BEGIN Records for processing
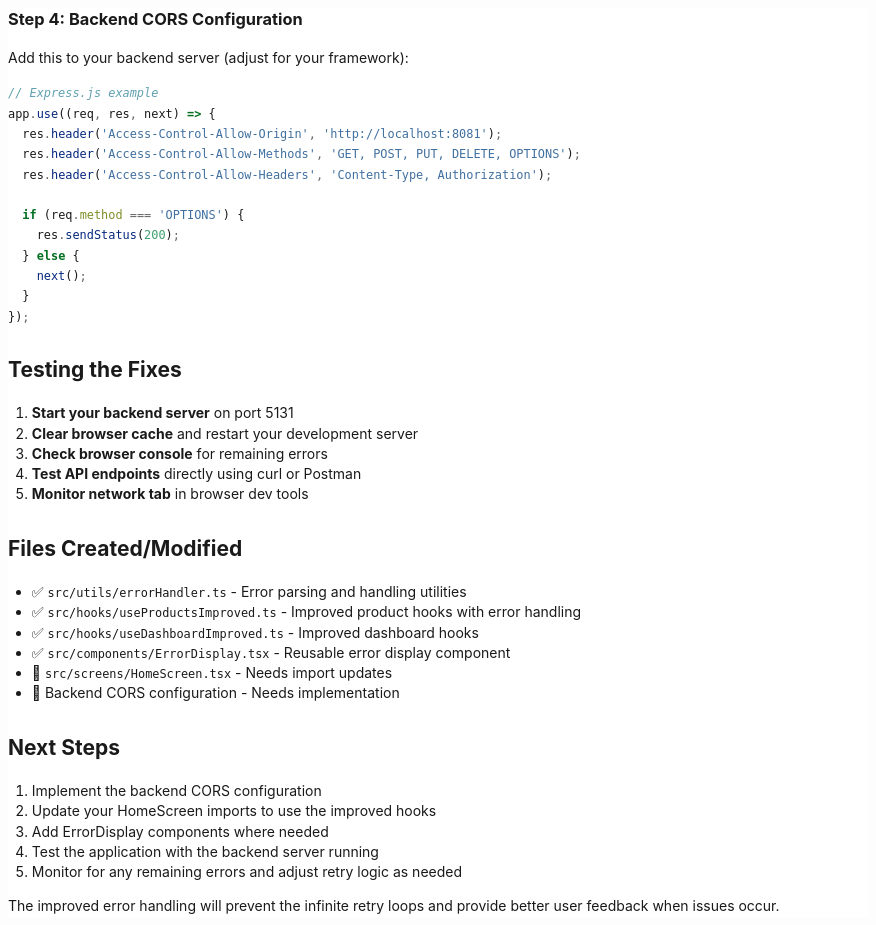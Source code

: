 ### Step 4: Backend CORS Configuration
Add this to your backend server (adjust for your framework):

```javascript
// Express.js example
app.use((req, res, next) => {
  res.header('Access-Control-Allow-Origin', 'http://localhost:8081');
  res.header('Access-Control-Allow-Methods', 'GET, POST, PUT, DELETE, OPTIONS');
  res.header('Access-Control-Allow-Headers', 'Content-Type, Authorization');
  
  if (req.method === 'OPTIONS') {
    res.sendStatus(200);
  } else {
    next();
  }
});
```

## Testing the Fixes

1. **Start your backend server** on port 5131
2. **Clear browser cache** and restart your development server
3. **Check browser console** for remaining errors
4. **Test API endpoints** directly using curl or Postman
5. **Monitor network tab** in browser dev tools

## Files Created/Modified

- ✅ `src/utils/errorHandler.ts` - Error parsing and handling utilities
- ✅ `src/hooks/useProductsImproved.ts` - Improved product hooks with error handling
- ✅ `src/hooks/useDashboardImproved.ts` - Improved dashboard hooks
- ✅ `src/components/ErrorDisplay.tsx` - Reusable error display component
- 📝 `src/screens/HomeScreen.tsx` - Needs import updates
- 📝 Backend CORS configuration - Needs implementation

## Next Steps

1. Implement the backend CORS configuration
2. Update your HomeScreen imports to use the improved hooks
3. Add ErrorDisplay components where needed
4. Test the application with the backend server running
5. Monitor for any remaining errors and adjust retry logic as needed

The improved error handling will prevent the infinite retry loops and provide better user feedback when issues occur.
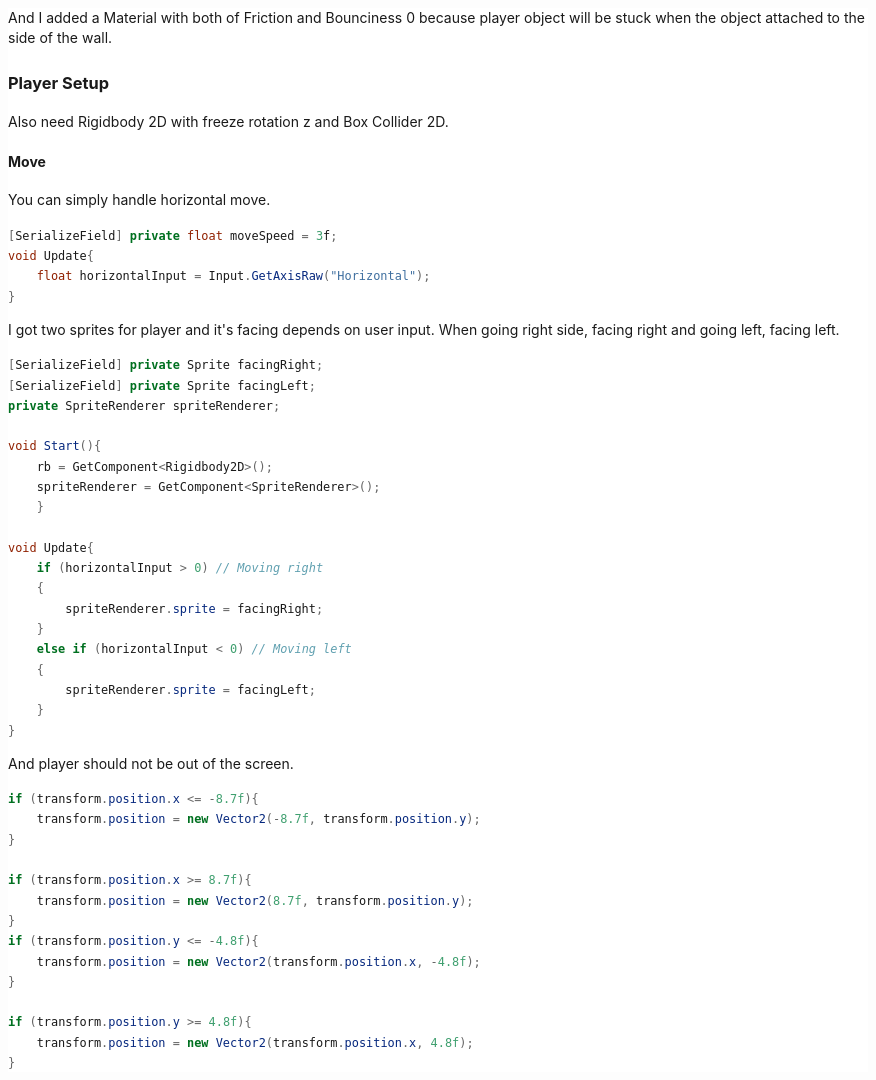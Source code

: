 And I added a Material with both of Friction and Bounciness 0 because player object will be stuck when the object attached to the side of the wall.

### Player Setup
Also need Rigidbody 2D with freeze rotation z and Box Collider 2D.

#### Move
You can simply handle horizontal move.

```csharp
[SerializeField] private float moveSpeed = 3f;
void Update{
    float horizontalInput = Input.GetAxisRaw("Horizontal");
}
```

I got two sprites for player and it's facing depends on user input. When going right side, facing right and going left, facing left. 

```csharp
[SerializeField] private Sprite facingRight;
[SerializeField] private Sprite facingLeft;
private SpriteRenderer spriteRenderer;

void Start(){
    rb = GetComponent<Rigidbody2D>();   
    spriteRenderer = GetComponent<SpriteRenderer>();
    }

void Update{
    if (horizontalInput > 0) // Moving right
    {
        spriteRenderer.sprite = facingRight;
    }
    else if (horizontalInput < 0) // Moving left
    {
        spriteRenderer.sprite = facingLeft;
    }
}
```

And player should not be out of the screen.

```csharp
if (transform.position.x <= -8.7f){
    transform.position = new Vector2(-8.7f, transform.position.y);
}

if (transform.position.x >= 8.7f){
    transform.position = new Vector2(8.7f, transform.position.y);
}
if (transform.position.y <= -4.8f){
    transform.position = new Vector2(transform.position.x, -4.8f);
}

if (transform.position.y >= 4.8f){
    transform.position = new Vector2(transform.position.x, 4.8f);
}
```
END Records for processing
- Task statement: Nothing but the lines from the first line of the listing above to the line containing "error display component" should appear in the answer, each one exact and with no pictures.

- Answer below:
Source code

: ### Step 4: Backend CORS Configuration
Add this to your backend server (adjust for your framework):

```javascript
// Express.js example
app.use((req, res, next) => {
  res.header('Access-Control-Allow-Origin', 'http://localhost:8081');
  res.header('Access-Control-Allow-Methods', 'GET, POST, PUT, DELETE, OPTIONS');
  res.header('Access-Control-Allow-Headers', 'Content-Type, Authorization');
  
  if (req.method === 'OPTIONS') {
    res.sendStatus(200);
  } else {
    next();
  }
});
```

## Testing the Fixes

1. **Start your backend server** on port 5131
2. **Clear browser cache** and restart your development server
3. **Check browser console** for remaining errors
4. **Test API endpoints** directly using curl or Postman
5. **Monitor network tab** in browser dev tools

## Files Created/Modified

- ✅ `src/utils/errorHandler.ts` - Error parsing and handling utilities
- ✅ `src/hooks/useProductsImproved.ts` - Improved product hooks with error handling
- ✅ `src/hooks/useDashboardImproved.ts` - Improved dashboard hooks
- ✅ `src/components/ErrorDisplay.tsx` - Reusable error display component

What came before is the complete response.